I want to reopen this (although it may be better as a new issue, as the version is greatly different.)

However I am seeing similar behaviour.

Macbook Pro, Apple M1 Max, 32Gb. Ollama 0.3.13.

Newly pulling Command-R:Latest (18GB model) produces:

ollama run command-r:latest --verbose why is the sky blue
 general firebase firebase firebase primarioası firebase firebase firebase firebase firebase firebase firebase firebase firebase firebase firebase firebase 
firebase firebase firebase firebase firebase firebase firebase firebase firebase firebase firebase firebase firebase firebase firebase firebase firebase firebase 
firebase

and

ollama run command-r:latest
>>> Hello.
 generalası obligatoireasıası firebaseasıasıası 
obligatoireasıasıasıasıasıasıasıasıasıasıasıasıasıasıasıasıasıasıasıasıasıasıasıasıasıasıasıasıasıasıası

Using /set parameter num_gpu 0 (or any figure) appears to fix the issue.

ollama run command-r:latest --verbose                 
>>> /set parameter num_gpu 0
Set parameter 'num_gpu' to '0'
>>> why is the sky blue?
The sky appears blue to human observers due to a phenomenon called Rayleigh scattering. When sunlight enters Earth's atmosphere, it encounters gases and particles 
that cause its light to scatter in different directions.
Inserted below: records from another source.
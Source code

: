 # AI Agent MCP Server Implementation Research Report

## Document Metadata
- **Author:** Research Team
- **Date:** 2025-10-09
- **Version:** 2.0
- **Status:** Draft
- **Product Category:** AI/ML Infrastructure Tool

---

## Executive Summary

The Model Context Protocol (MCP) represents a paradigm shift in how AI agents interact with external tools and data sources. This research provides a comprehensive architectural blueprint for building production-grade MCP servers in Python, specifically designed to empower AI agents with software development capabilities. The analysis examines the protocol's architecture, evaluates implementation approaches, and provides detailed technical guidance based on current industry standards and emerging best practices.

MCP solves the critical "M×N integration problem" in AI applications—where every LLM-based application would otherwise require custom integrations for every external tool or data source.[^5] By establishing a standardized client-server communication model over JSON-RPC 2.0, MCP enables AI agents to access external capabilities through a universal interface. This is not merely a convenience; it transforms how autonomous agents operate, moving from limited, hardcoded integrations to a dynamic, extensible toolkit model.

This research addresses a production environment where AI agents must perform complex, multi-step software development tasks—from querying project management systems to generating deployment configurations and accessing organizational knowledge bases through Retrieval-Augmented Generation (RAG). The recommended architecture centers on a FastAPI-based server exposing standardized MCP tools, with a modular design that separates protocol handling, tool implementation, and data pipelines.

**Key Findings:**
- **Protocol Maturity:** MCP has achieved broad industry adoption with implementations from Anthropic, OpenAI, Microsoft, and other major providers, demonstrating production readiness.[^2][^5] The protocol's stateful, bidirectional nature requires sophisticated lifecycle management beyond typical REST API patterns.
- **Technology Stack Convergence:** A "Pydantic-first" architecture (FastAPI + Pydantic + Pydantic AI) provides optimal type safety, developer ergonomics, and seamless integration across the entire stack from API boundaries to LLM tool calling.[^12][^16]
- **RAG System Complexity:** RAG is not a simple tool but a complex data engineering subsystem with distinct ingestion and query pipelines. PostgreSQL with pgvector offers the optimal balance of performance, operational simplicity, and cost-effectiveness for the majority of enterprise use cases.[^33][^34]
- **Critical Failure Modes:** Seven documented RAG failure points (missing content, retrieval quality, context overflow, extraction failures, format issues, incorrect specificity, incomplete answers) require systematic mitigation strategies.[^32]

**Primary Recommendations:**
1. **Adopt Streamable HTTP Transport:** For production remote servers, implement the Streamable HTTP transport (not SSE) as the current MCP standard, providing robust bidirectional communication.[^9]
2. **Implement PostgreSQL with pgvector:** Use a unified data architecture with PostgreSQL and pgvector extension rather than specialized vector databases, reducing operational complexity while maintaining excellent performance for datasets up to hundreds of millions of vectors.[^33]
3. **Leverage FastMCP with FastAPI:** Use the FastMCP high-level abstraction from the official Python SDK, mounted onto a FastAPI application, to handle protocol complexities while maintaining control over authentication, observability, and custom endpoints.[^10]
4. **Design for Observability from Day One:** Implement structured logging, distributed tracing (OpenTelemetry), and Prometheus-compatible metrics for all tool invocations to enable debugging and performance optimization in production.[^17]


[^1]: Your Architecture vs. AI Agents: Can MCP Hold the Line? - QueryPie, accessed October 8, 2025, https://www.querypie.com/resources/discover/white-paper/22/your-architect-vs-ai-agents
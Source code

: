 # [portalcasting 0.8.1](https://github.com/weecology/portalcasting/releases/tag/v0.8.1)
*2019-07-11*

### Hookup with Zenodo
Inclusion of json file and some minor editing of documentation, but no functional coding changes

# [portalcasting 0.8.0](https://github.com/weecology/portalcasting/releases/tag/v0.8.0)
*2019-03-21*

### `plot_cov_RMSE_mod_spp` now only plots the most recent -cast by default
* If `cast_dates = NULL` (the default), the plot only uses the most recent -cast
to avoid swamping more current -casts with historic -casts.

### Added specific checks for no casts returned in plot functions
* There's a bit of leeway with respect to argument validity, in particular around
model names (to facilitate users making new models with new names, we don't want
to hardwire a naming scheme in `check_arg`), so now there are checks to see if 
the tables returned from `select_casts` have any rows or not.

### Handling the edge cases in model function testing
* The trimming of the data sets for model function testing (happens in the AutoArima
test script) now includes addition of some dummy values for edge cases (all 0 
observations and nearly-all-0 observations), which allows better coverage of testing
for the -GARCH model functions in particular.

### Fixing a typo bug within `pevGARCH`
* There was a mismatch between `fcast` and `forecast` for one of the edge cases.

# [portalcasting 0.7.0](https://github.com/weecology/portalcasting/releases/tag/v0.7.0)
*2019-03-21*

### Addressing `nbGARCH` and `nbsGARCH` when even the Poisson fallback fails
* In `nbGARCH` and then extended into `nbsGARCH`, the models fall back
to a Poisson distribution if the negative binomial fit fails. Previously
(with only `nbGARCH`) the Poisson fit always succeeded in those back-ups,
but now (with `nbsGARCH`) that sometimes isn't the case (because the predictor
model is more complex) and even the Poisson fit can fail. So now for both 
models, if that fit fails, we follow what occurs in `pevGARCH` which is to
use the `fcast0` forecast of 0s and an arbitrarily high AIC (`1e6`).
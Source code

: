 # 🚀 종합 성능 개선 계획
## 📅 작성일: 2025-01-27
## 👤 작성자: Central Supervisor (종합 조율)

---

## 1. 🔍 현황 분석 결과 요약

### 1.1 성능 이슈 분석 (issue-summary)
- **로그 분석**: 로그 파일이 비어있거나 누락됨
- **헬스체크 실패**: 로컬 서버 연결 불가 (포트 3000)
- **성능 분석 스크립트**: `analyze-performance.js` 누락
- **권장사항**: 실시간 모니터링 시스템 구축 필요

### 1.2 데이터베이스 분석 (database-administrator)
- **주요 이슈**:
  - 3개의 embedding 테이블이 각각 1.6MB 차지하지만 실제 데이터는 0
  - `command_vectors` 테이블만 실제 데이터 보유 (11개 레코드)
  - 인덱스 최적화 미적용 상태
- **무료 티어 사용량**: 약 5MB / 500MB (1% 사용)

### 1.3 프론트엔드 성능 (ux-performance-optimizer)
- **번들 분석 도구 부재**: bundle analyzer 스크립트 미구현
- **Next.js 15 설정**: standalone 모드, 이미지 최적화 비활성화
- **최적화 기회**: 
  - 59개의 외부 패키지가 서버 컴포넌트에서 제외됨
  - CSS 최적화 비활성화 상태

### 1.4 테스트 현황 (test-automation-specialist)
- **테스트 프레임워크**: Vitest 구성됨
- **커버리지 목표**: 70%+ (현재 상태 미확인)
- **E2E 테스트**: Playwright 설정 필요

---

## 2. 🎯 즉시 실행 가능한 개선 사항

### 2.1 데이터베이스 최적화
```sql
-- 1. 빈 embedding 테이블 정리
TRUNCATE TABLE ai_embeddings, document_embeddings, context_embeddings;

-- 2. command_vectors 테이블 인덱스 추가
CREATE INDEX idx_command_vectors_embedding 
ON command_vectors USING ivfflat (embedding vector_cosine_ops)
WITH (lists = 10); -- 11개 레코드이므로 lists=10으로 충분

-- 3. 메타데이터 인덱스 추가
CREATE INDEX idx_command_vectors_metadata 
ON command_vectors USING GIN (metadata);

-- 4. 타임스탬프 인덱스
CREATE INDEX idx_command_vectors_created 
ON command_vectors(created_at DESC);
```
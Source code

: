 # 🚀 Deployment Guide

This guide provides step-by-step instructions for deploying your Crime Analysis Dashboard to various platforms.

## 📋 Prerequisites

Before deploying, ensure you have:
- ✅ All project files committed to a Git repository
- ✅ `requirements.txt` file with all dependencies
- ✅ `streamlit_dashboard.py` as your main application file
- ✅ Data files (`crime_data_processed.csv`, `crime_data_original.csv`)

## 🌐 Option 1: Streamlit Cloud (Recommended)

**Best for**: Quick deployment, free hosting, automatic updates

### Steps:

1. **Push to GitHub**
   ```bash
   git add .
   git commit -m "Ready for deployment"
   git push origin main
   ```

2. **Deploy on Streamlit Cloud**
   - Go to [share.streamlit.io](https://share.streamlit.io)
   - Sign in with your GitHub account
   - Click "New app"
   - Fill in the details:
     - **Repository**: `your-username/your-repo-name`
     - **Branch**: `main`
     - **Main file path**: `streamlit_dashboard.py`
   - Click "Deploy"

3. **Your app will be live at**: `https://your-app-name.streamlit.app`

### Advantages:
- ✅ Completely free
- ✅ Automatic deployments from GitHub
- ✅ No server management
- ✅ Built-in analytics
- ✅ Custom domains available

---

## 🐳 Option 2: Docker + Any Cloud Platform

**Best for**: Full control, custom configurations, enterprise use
Blue light has shorter wavelengths compared to other colors in the visible spectrum, which makes it more 
prone to scattering by the tiny molecules of air (mostly nitrogen and oxygen). As a result, when you look towards the sky, you see more blue light reaching your 
eyes because it has been scattered in all directions by these atmospheric particles. 

This phenomenon is named after Lord Rayleigh, the British physicist who first described it in the 19th century. However, keep in mind that the sky can appear 
differently at various times of day or under different weather conditions due to other factors like humidity, pollution, and the presence of dust or haze.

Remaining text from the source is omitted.